Required action
Retype the opening lines of the data exactly, stopping after the line that contains "For example, the". Skip every picture.

Study material

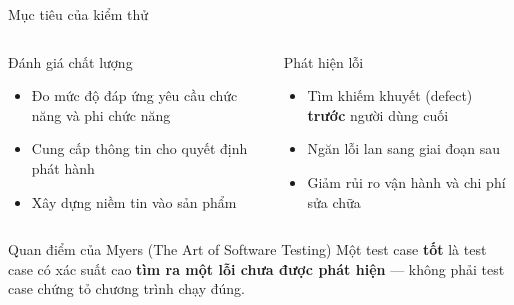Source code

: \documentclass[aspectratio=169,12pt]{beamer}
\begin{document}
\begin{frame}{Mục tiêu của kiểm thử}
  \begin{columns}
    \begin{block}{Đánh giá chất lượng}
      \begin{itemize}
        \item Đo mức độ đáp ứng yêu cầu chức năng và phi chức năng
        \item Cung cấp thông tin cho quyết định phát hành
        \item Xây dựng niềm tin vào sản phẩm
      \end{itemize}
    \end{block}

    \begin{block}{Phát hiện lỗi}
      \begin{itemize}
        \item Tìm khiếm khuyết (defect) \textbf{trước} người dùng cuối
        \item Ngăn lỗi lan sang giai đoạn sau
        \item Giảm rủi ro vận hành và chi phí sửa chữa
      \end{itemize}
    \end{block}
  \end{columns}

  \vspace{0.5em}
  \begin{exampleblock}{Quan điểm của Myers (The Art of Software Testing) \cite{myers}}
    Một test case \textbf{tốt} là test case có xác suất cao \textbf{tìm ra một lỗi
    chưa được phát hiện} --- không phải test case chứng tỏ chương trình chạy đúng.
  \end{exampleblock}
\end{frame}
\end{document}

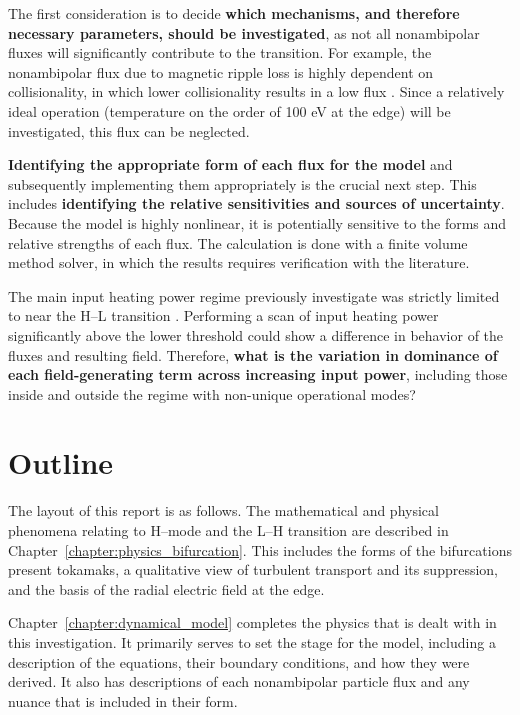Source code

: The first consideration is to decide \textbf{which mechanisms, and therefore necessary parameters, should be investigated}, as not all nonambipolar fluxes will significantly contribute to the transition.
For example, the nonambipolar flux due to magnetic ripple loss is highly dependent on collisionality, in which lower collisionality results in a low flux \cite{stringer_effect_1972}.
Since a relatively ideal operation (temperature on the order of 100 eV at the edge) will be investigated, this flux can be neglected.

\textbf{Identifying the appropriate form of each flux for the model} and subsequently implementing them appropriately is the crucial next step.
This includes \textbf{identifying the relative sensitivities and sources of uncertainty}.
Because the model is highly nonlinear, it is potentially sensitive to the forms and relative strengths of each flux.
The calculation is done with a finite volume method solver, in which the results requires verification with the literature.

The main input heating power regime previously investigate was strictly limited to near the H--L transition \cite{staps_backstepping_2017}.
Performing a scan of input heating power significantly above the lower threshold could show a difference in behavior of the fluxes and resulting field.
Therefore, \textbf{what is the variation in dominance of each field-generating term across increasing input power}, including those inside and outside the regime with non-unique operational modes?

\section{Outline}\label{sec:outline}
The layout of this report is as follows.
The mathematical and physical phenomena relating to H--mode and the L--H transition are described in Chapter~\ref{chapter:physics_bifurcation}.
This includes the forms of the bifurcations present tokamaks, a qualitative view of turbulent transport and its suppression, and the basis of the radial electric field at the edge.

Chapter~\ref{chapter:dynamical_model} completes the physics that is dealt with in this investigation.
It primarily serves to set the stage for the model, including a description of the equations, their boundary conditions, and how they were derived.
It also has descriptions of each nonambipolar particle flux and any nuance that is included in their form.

Your response
Source code

: \documentclass[aspectratio=169,12pt]{beamer}
\begin{document}
\begin{frame}{Mục tiêu của kiểm thử}
  \begin{columns}
    \begin{block}{Đánh giá chất lượng}
      \begin{itemize}
        \item Đo mức độ đáp ứng yêu cầu chức năng và phi chức năng
        \item Cung cấp thông tin cho quyết định phát hành
        \item Xây dựng niềm tin vào sản phẩm
      \end{itemize}
    \end{block}

    \begin{block}{Phát hiện lỗi}
      \begin{itemize}
        \item Tìm khiếm khuyết (defect) \textbf{trước} người dùng cuối
        \item Ngăn lỗi lan sang giai đoạn sau
        \item Giảm rủi ro vận hành và chi phí sửa chữa
      \end{itemize}
    \end{block}
  \end{columns}

  \vspace{0.5em}
  \begin{exampleblock}{Quan điểm của Myers (The Art of Software Testing) \cite{myers}}
    Một test case \textbf{tốt} là test case có xác suất cao \textbf{tìm ra một lỗi
    chưa được phát hiện} --- không phải test case chứng tỏ chương trình chạy đúng.
  \end{exampleblock}
\end{frame}
\end{document}

Source code

: The first consideration is to decide \textbf{which mechanisms, and therefore necessary parameters, should be investigated}, as not all nonambipolar fluxes will significantly contribute to the transition.
For example, the nonambipolar flux due to magnetic ripple loss is highly dependent on collisionality, in which lower collisionality results in a low flux \cite{stringer_effect_1972}.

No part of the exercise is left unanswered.